> INSTRUCTIONS FOR THE TASK: Collect every line in the records below that contains the word "프로그램은".

[[ RECORDED INFORMATION, beginning ]]

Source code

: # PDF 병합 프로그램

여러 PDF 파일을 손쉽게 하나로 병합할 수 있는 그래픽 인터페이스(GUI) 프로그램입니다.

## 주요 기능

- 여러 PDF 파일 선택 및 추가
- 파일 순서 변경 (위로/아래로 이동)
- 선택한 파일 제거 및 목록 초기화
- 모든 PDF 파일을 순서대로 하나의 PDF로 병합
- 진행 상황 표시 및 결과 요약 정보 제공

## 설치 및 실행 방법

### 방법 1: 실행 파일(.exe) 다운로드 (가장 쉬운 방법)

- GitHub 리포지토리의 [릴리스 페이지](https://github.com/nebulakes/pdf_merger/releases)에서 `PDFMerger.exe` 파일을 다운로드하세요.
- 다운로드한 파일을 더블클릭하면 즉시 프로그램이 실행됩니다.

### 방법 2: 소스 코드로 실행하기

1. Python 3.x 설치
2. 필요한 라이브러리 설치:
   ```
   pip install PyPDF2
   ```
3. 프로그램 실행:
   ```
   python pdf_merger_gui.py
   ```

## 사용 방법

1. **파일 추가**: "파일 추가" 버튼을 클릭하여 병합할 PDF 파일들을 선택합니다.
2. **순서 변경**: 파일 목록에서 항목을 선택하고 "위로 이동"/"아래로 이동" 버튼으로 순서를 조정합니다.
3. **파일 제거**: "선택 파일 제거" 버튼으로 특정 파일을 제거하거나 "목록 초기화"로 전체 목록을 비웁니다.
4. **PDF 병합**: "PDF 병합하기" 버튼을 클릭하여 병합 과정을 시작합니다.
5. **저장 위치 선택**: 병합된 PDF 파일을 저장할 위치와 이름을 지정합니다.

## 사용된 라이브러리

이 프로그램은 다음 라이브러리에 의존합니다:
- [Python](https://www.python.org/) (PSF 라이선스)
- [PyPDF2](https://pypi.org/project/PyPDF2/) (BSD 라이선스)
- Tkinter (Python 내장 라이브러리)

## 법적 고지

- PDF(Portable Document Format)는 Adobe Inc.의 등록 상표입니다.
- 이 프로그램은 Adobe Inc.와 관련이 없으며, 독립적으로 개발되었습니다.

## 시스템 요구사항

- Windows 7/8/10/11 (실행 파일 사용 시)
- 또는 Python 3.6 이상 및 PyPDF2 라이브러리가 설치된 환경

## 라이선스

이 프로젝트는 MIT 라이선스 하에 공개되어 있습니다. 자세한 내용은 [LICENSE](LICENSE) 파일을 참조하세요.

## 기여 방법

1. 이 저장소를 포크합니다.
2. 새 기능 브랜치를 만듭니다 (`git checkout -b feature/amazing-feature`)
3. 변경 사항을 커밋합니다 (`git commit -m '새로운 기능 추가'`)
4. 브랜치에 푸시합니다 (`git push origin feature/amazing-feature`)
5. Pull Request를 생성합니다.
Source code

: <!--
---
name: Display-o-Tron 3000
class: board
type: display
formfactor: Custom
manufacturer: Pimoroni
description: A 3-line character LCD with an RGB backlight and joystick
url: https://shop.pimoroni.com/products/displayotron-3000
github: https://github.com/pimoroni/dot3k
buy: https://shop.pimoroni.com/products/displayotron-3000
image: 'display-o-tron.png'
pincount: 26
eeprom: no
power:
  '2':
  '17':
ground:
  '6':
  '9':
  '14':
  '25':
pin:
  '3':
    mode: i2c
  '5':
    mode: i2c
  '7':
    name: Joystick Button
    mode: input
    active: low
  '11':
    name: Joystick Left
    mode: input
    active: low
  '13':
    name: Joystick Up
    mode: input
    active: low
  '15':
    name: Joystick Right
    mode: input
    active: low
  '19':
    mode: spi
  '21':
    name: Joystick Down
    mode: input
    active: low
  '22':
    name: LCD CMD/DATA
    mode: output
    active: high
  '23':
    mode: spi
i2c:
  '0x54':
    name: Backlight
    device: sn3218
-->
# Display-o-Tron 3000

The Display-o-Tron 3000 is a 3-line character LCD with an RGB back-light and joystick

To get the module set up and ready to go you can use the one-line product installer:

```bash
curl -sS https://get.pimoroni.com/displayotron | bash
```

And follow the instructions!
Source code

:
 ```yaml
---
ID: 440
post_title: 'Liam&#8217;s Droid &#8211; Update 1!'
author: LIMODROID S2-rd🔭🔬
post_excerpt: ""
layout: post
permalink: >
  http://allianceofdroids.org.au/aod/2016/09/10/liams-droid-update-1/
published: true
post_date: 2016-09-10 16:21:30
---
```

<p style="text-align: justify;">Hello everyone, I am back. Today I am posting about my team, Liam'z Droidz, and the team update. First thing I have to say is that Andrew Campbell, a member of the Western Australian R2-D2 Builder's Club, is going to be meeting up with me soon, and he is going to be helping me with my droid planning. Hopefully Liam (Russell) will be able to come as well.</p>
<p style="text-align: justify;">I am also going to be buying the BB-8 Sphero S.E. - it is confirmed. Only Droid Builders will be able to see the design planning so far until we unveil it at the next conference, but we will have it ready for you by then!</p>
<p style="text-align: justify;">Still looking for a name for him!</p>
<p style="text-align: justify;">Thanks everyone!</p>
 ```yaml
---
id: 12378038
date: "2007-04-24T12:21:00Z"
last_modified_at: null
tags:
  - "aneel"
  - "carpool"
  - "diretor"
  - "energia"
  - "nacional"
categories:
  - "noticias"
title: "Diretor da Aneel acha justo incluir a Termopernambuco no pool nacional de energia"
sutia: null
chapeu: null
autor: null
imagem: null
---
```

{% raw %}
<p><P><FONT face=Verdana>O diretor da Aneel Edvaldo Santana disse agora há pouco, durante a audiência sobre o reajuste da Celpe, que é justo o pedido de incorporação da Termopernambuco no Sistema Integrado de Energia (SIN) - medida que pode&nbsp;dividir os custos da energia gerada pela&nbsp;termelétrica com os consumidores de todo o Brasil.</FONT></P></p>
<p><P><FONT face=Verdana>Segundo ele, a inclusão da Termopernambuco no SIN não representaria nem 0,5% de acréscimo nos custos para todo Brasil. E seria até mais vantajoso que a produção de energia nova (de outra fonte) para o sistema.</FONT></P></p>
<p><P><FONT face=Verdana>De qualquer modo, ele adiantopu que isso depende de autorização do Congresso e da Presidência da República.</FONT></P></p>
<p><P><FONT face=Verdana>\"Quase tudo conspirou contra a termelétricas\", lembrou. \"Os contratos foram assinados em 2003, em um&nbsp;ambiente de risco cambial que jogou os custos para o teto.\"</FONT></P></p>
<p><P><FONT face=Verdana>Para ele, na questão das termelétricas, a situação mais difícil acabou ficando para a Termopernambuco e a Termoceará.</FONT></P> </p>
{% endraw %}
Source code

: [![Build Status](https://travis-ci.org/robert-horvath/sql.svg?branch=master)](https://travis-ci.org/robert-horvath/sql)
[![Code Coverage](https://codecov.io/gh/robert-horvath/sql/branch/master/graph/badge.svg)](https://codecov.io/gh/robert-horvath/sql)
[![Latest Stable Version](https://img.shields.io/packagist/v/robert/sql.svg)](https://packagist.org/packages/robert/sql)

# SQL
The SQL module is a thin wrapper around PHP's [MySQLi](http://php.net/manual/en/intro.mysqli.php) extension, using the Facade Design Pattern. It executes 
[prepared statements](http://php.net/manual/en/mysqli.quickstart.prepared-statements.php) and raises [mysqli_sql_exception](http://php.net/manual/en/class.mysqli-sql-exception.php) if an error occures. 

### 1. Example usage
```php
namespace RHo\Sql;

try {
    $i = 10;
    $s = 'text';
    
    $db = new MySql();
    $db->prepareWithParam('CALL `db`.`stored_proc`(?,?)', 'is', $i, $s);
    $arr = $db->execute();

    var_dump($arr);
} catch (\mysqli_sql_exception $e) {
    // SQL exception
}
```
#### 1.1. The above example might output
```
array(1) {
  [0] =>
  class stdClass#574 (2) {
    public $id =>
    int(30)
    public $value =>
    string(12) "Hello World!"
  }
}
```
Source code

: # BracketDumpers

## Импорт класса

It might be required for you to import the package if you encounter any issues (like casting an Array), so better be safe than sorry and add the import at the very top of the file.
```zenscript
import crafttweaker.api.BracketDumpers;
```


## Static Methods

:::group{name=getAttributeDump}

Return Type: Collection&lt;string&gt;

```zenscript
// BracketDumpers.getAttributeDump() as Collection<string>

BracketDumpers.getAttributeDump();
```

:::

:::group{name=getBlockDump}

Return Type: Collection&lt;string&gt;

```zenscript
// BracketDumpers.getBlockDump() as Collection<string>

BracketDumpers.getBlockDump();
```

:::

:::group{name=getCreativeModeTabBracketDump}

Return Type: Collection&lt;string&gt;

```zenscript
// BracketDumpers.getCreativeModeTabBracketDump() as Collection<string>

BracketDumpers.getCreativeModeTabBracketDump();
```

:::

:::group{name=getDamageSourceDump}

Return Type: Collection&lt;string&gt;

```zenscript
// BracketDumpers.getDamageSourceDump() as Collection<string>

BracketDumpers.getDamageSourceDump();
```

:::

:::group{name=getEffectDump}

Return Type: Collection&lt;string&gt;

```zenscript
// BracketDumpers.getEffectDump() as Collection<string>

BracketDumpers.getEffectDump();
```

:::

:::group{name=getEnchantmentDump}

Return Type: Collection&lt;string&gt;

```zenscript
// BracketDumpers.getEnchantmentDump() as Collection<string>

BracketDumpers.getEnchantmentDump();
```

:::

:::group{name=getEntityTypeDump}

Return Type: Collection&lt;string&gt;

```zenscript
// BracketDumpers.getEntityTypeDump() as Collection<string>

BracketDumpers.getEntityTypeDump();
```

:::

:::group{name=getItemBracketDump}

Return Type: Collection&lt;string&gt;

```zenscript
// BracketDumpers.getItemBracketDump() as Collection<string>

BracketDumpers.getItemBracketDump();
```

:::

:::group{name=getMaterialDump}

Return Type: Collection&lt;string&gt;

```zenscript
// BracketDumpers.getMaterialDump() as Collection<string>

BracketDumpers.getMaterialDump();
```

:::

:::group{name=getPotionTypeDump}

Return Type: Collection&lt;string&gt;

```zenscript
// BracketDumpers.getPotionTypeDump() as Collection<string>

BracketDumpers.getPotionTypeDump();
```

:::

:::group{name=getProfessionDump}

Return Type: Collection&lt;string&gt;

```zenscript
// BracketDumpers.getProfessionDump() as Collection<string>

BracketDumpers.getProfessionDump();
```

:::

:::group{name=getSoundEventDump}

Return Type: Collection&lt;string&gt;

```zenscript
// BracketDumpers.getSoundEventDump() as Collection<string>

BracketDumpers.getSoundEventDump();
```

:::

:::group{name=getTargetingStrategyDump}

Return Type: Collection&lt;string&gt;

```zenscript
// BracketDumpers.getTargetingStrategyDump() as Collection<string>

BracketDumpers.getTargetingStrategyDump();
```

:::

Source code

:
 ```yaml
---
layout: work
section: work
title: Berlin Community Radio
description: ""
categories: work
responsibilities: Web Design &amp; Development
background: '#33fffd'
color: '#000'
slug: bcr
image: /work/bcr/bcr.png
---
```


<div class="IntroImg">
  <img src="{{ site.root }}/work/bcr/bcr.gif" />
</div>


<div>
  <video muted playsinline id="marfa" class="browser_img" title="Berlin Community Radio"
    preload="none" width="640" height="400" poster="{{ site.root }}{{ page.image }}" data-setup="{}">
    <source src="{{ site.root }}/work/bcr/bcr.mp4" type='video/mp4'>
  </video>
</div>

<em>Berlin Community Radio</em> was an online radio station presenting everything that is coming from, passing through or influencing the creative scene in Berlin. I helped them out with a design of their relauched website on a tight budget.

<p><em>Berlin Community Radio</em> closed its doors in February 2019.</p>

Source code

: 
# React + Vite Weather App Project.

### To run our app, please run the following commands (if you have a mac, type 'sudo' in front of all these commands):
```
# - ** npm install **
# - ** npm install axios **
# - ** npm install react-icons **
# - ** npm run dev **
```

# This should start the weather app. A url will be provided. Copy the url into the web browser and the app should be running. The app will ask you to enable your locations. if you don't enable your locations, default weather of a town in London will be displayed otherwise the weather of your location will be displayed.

[[ RECORDED INFORMATION, end ]]

> TASK SOLUTION:
이 프로그램은 다음 라이브러리에 의존합니다:
- 이 프로그램은 Adobe Inc.와 관련이 없으며, 독립적으로 개발되었습니다.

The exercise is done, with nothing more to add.